Et que j'ai l'impression que le gros de ses écrits consiste en vaticinations (c'est lui qui emploie le mot et se l'applique, dans une des notules de cet ouvrage), ratiocinations théoriques (là, c'est moi qui le dit) et anathèmes vite fatigants.
Mais je lui donnerai encore sa chance : Les champs magnétiques et L'amour fou connaîtront un jour la caresse de mes yeux.
Et nos moutons, hein ? Cette Anthologie de l'humour noir ?
Il y a du très bon, mais aussi du médiocre.
Je passe vite sur ce qu'il faut rendre à Breton, largement détaillé dans d'autres critiques : l'invention du concept d'humour noir, promis à une belle postérité, ainsi que la résurrection d'auteurs oubliés et depuis redevenus célébrés.
Dans le très bon, une introduction lumineuse ; mais suivie dans le médiocre par la répétition de freudisme mal digéré dans la succession de notules. Qui en deviennent parfois lourdaudes.
Très bon aussi : des auteurs inattendus ou peu connus, ou encore peu connus pour cet aspect de leurs écrits.

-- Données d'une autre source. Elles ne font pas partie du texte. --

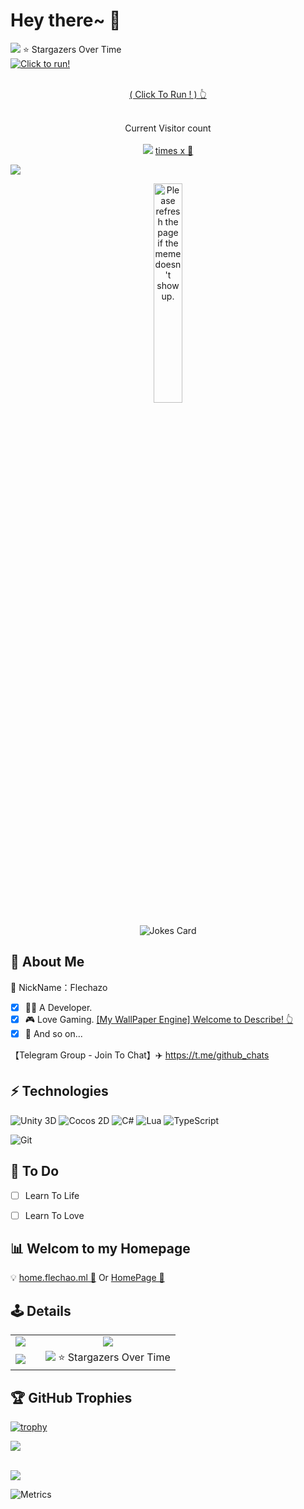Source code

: # Hey there~ :wave:
  <td> <td align="center">
      <img src="https://starchart.cc/FlechazoPh/QLDependency.svg">
  ⭐ Stargazers Over Time
   </td> </td>
<div>
  <a href="https://dino.zone"  target="_blank">
    <img align="center" src="https://cdn.jsdelivr.net/gh/BillScott1024/BillScott1024/assets/dino.gif" alt="Click to run!">
    <br><br>
    <p align="center">( Click To Run ! ) 👆 </p>
  </a>
<!--   <img align="center" style="border-radius: 25px; box-shadow: 10px 10px 5px #888888;" src="https://cdn.jsdelivr.net/gh/BillScott1024/BillScott1024/assets/cover-05.webp" alt="Hello world"> -->
</div>
<p align="center"> 
  <br>
 Current Visitor count<br><br>
  <img src="https://profile-counter.glitch.me/FlechazoPh/count.svg" /><label align="center"> <u> times x 👣 </u></label>
</p>
<!--Trap--:)-->
<a href="https://github.com/404"><img src="https://user-images.githubusercontent.com/73097560/115834477-dbab4500-a447-11eb-908a-139a6edaec5c.gif"></a>

<!-- Markdown -->
<p align="center"> 
  
  <img src='https://random-memer.herokuapp.com/' width="30%" title="Meme" alt="Please refresh the page if the meme doesn't show up.">
  <br><br>
  <img src="https://readme-jokes.vercel.app/api" alt="Jokes Card" />

  
</p>

<!--
**wr20060926/wr20060926** is a ✨ _special_ ✨ repository because its `README.md` (this file) appears on your GitHub profile.

Here are some ideas to get you started:

- 🔭 I’m currently working on ...
- 🌱 I’m currently learning ...
- 👯 I’m looking to collaborate on ...
- 🤔 I’m looking for help with ...
- 💬 Ask me about ...
- 📫 How to reach me: ...
- 😄 Pronouns: ...
- ⚡ Fun fact: ...
-->
## 📄 About Me
👻 NickName：Flechazo

- [x] 👨‍💻 A Developer.
- [x] 🎮 Love Gaming. [[My WallPaper Engine] Welcome to Describe! 👆](https://steamcommunity.com/sharedfiles/filedetails/?id=2698114734)
- [x] 💖 And so on...

【Telegram Group - Join To Chat】:airplane: https://t.me/github_chats <br>

## ⚡ Technologies
![Unity 3D](https://img.shields.io/badge/-Unity3D-gray?style=flat-square&logo=unity&logoColor=007396)
![Cocos 2D](https://img.shields.io/badge/-CocosCreator2D-gray?style=flat-square&logo=cocos&logoColor=blue)
![C#](https://img.shields.io/badge/-CSharp-gray?style=flat-square&logo=csharp)
![Lua](https://img.shields.io/badge/-Lua-gray?style=flat-square&logo=lua&logoColor=007396)
![TypeScript](https://img.shields.io/badge/-TypeScript-gray?style=flat-square&logo=typescript&logoColor=007396)


![Git](https://img.shields.io/badge/-Git-gray?style=flat-square&logo=git)

## 📝 To Do
- [ ] Learn To Life
- [ ] Learn To Love


## 📊 Welcom to my Homepage

💡 [home.flechao.ml 🔗](https://home.flechazo.ml/) Or [HomePage 🔗](https://flechazoph.github.io/flechazo.github.io)


## 🕹 Details

<table border="0">
<tr>
  <td> <a href="https://github.com/FlechazoPh" target="_blank">
  <img align="top" src="https://github-readme-stats.extingstudio.vercel.app/api/?username=FlechazoPh&count_private=true&show_icons=true&theme=vue-dark" />
</a> </td>
  <td> <td align="center">
      <img src="https://github-readme-streak-stats.herokuapp.com/?user=flechazoph&theme=omni&date_format=%5BY.%5Dn.j">
   </td>
 </td>
</tr>
<tr>
  <td> <a target="_blank" href="https://github.com/FlechazoPh">
  <img align="top" src="https://github-readme-stats.extingstudio.vercel.app/api/top-langs/?username=FlechazoPh&theme=vue-dark" />
</a> </td>
  <td> <td align="center">
      <img src="https://starchart.cc/FlechazoPh/QLDependency.svg">
  ⭐ Stargazers Over Time
   </td> </td>
</tr>
</table>


## 🏆 GitHub Trophies
[![trophy](https://github-profile-trophy.vercel.app/?username=FlechazoPh&theme=alduin&column=8)](https://github.com/ryo-ma/github-profile-trophy)

<!--Trap--:)-->
<a href="https://github.com/404"><img src="https://user-images.githubusercontent.com/73097560/115834477-dbab4500-a447-11eb-908a-139a6edaec5c.gif"></a>


<br>
<a target="_blank" href="https://skyline.github.com/FlechazoPh/2021">
  <img align="center" src="https://cdn.jsdelivr.net/gh/FlechazoPh/FlechazoPh/assets/skyline-3.png" />
</a>

<br>

![Metrics](https://metrics.lecoq.io/FlechazoPh?template=classic&isocalendar=1&languages=1&stars=1&followup=1&people=1&projects=1&code=1&activity=1&achievements=1&notable=1&discussions=1&lines=1&repositories=1&gists=1&introduction=1&sponsors=1&pagespeed=1&tweets=1&rss=1&posts=1&stackoverflow=1&repositories=100&repositories.batch=100&repositories.forks=false&repositories.affiliations=owner&isocalendar.duration=half-year&languages.limit=8&languages.sections=most-used&languages.colors=github&languages.threshold=0%25&languages.indepth=false&languages.analysis.timeout=15&languages.categories=markup%2C%20programming&languages.recent.categories=markup%2C%20programming&languages.recent.load=300&languages.recent.days=14&stars.limit=4&followup.sections=repositories&followup.indepth=false&people.limit=24&people.size=28&people.types=followers%2C%20following&people.identicons=false&people.shuffle=false&projects.limit=4&projects.descriptions=true&code.lines=12&code.load=100&code.visibility=public&activity.limit=5&activity.load=300&activity.days=14&activity.filter=all&activity.visibility=all&activity.timestamps=false&achievements.threshold=C&achievements.secrets=true&achievements.display=detailed&achievements.limit=0&notable.from=user&notable.repositories=false&notable.indepth=false&introduction.title=true&sponsors.sections=goal%2C%20about&pagespeed.url=https%3A%2F%2Fhome.extingstudo.com&pagespeed.detailed=false&pagespeed.screenshot=true&tweets.attachments=false&tweets.limit=2&tweets.user=akimotoakira&stackoverflow.user=0&stackoverflow.sections=answers-top%2C%20questions-recent&stackoverflow.limit=2&stackoverflow.lines=4&stackoverflow.lines.snippet=2&posts.descriptions=true&posts.covers=true&posts.limit=4&posts.user=.user.login&rss.source=https%3A%2F%2Fextingstudio.com%2Frss&rss.limit=4&config.timezone=Asia%2FShanghai&config.display=large)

Je pense à Jonathan Swift (dont la solution au problème des enfants indigents d'Irlande est… indigeste), ou à Christian-Dietrich Grabbe. Il y a aussi Charles Fourier (pour des écrits cosmogoniques délirants en marge de son utopie), Sade (ce qui ne me surprend qu'à moitié, j'ai souvent pensé qu'il était peut-être plus ironique que le pathétique obsédé qu'on croit). Et encore des ahuris grandioses comme l'émouvant Jean-Pierre Brisset, visiblement connu de tous ceux qui s'intéressent à la « littérature des fous » (une piste à éventuellement creuser).
On retrouve avec surprise Gide (puis Arthur Cravan qui se paie Gide) et avec plaisir Rimbaud pour Un coeur sous une soutane.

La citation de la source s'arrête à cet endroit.